The next natural step is to simulate the concept somehow. I chose to do this in MATLAB, and while it is neither open-source nor free (even though I, as a student, have free, unrestricted access to it from my university) you can likely do everything I did in MATLAB in GNU Octave, which is open-source.

The MATLAB simulation takes an input image and creates a scattered data interpolant of it. It then samples this image at non-discrete points (using the interpolant) that correspond to the radial sampling pattern of the sensor. It can also simulate sensor concentricity mismatch, the formula for which can be derived using Pythagoras' theorem (I'll have more detail on this soon). The radial samples are then used to create another interpolant from which the final image will be reconstructed.
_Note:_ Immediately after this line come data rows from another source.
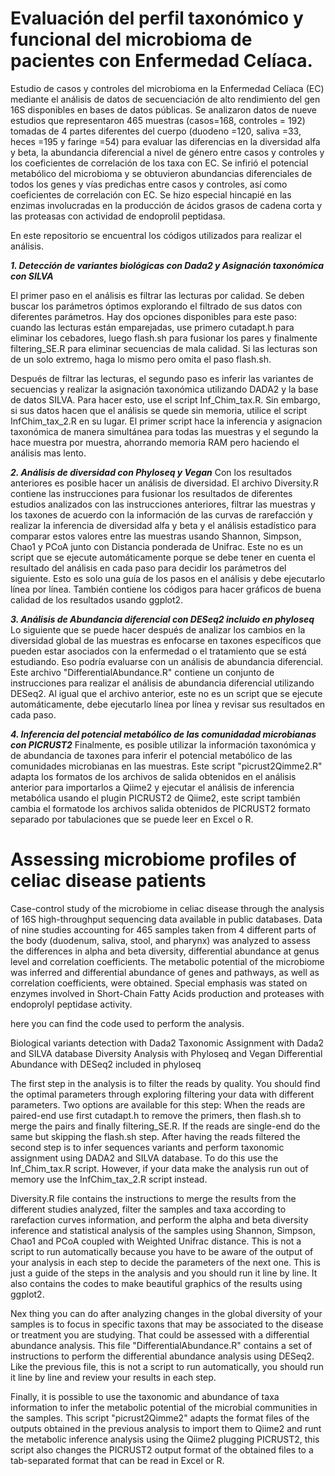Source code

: # Evaluación del perfil taxonómico y funcional del microbioma de pacientes con Enfermedad Celíaca.

Estudio de casos y controles del microbioma en la Enfermedad Celíaca (EC) mediante el análisis de datos de secuenciación de alto rendimiento del gen 16S disponibles en bases de datos públicas. Se analizaron datos de nueve estudios que representaron 465 muestras (casos=168, controles = 192) tomadas de 4 partes diferentes del cuerpo (duodeno =120, saliva =33, heces =195 y faringe =54) para evaluar las diferencias en la diversidad alfa y beta, la abundancia diferencial a nivel de género entre casos y controles y los coeficientes de correlación de los taxa con EC. Se infirió el potencial metabólico del microbioma y se obtuvieron abundancias diferenciales de todos los  genes y vías predichas entre casos y controles, así como coeficientes de correlación con EC. Se hizo especial hincapié en las enzimas involucradas en la producción de ácidos grasos de cadena corta y las proteasas con actividad de endoprolil peptidasa. 

En este repositorio se encuentral los códigos utilizados para realizar el análisis.

***1. Detección de variantes biológicas con Dada2 y Asignación taxonómica con SILVA***

El primer paso en el análisis es filtrar las lecturas por calidad. Se deben buscar los parámetros óptimos explorando el filtrado de sus datos con diferentes parámetros. Hay dos opciones disponibles para este paso: cuando las lecturas están emparejadas, use primero cutadapt.h para eliminar los cebadores, luego flash.sh para fusionar los pares y finalmente filtering_SE.R para eliminar secuencias de mala calidad. Si las lecturas son de un solo extremo, haga lo mismo pero omita el paso flash.sh. 

Después de filtrar las lecturas, el segundo paso es inferir las variantes de secuencias y realizar la asignación taxonómica utilizando DADA2 y la base de datos SILVA. Para hacer esto, use el script Inf_Chim_tax.R. Sin embargo, si sus datos hacen que el análisis se quede sin memoria, utilice el script InfChim_tax_2.R en su lugar. El primer script hace la inferencia y asignacion taxonómica de manera simultánea para todas las muestras y el segundo la hace muestra por muestra, ahorrando memoria RAM pero haciendo el análisis mas lento.

***2. Análisis de diversidad con Phyloseq y Vegan***
Con los resultados anteriores es posible hacer un análisis de diversidad. El archivo Diversity.R contiene las instrucciones para fusionar los resultados de diferentes estudios analizados con las instrucciones anteriores, filtrar las muestras y los taxones de acuerdo con la información de las curvas de rarefacción y realizar la inferencia de diversidad alfa y beta y el análisis estadístico para comparar estos valores entre las muestras usando Shannon, Simpson, Chao1 y PCoA junto con Distancia ponderada de Unifrac. Este no es un script que se ejecute automáticamente porque se debe tener en cuenta el resultado del análisis en cada paso para decidir los parámetros del siguiente. Esto es solo una guía de los pasos en el análisis y debe ejecutarlo línea por línea. También contiene los códigos para hacer gráficos de buena calidad de los resultados usando ggplot2.

***3. Análisis de Abundancia diferencial con DESeq2 incluido en phyloseq***
Lo siguiente que se puede hacer después de analizar los cambios en la diversidad global de las muestras es enfocarse en taxones específicos que pueden estar asociados con la enfermedad o el tratamiento que se está estudiando. Eso podría evaluarse con un análisis de abundancia diferencial. Este archivo "DifferentialAbundance.R" contiene un conjunto de instrucciones para realizar el análisis de abundancia diferencial utilizando DESeq2. Al igual que el archivo anterior, este no es un script que se ejecute automáticamente, debe ejecutarlo línea por línea y revisar sus resultados en cada paso.

***4. Inferencia del potencial metabólico de las comunidadad microbianas con PICRUST2***
Finalmente, es posible utilizar la información taxonómica y de abundancia de taxones para inferir el potencial metabólico de las comunidades microbianas en las muestras. Este script "picrust2Qimme2.R" adapta los formatos de los archivos de salida obtenidos en el análisis anterior para importarlos a Qiime2 y ejecutar el análisis de inferencia metabólica usando el plugin PICRUST2 de Qiime2, este script también cambia el formatode  los archivos salida  obtenidos de PICRUST2 formato separado por tabulaciones que se puede leer en Excel o R.



# Assessing microbiome profiles of celiac disease patients

Case-control study of the microbiome in celiac disease through the analysis of 16S high-throughput sequencing data available in public databases. Data of nine studies accounting for 465 samples taken from 4 different parts of the body (duodenum, saliva, stool, and pharynx) was analyzed to assess the differences in alpha and beta diversity, differential abundance at genus level and correlation coefficients. The metabolic potential of the microbiome was inferred and differential abundance of genes and pathways, as well as correlation coefficients, were obtained. Special emphasis was stated on enzymes involved in Short-Chain Fatty Acids production and proteases with endoprolyl peptidase activity.

here you can find the code used to perform the analysis.

Biological variants detection with Dada2
Taxonomic Assignment with Dada2 and SILVA database
Diversity Analysis with Phyloseq and Vegan
Differential Abundance with DESeq2 included in phyloseq

The first step in the analysis is to filter the reads by quality. You should find the optimal parameters through exploring filtering your data with different parameters. Two options are available for this step: When the reads are paired-end use first cutadapt.h to remove the primers, then flash.sh to merge the pairs and finally filtering_SE.R. If the reads are single-end do the same but skipping the flash.sh step. After having the reads filtered the second step is to infer sequences variants and perform taxonomic assignment using DADA2 and SILVA database. To do this use the Inf_Chim_tax.R script. However, if your data make the analysis run out of memory use the InfChim_tax_2.R script instead.

Diversity.R file contains the instructions to merge the results from the different studies analyzed, filter the samples and taxa according to rarefaction curves information, and perform the alpha and beta diversity inference and statistical analysis of the samples using Shannon, Simpson, Chao1 and  PCoA coupled with Weighted Unifrac distance. This is not a script to run automatically because you have to be aware of the output of your analysis in each step to decide the parameters of the next one. This is just a guide of the steps in the analysis and you should run it line by line. It also contains the codes to make beautiful graphics of the results using ggplot2.

Nex thing you can do after analyzing changes in the global diversity of your samples is to focus in specific taxons that may be associated to the disease or treatment you are studying. That could be assessed with a differential abundance analysis. This file "DifferentialAbundance.R" contains a set of instructions to perform the differential abundance analysis using DESeq2. Like the previous file, this is not a script to run automatically, you should run it line by line and review your results in each step.

Finally, it is possible to use the taxonomic and abundance of taxa information to infer the metabolic potential of the microbial communities in the samples. This script "picrust2Qimme2" adapts the format files of the outputs obtained in the previous analysis to import them to Qiime2 and runt the metabolic inference analysis using the Qiime2 plugging PICRUST2, this script also changes the PICRUST2 output format of the obtained files to a tab-separated format that can be read in Excel or R.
The simulation was set up in such a way that a number of parameters can be changed with ease; sensor pixel count, samples around the circle, and final desired image size.

Below is a picture showing the original image (on the left) passed to the simulation and the reconstructed image (on the right) obtained at the end of the simulation. Notice how high frequency details (i.e. areas of high contrast or thin details) are lost further out from the centre due to the nature of radial sampling. The original image is the same size as the reconstructed image at 512x512 pixels, and the simulation was done using a sensor 128 pixels long, with 200 samples around the circle.

A video simulation will be shown soon.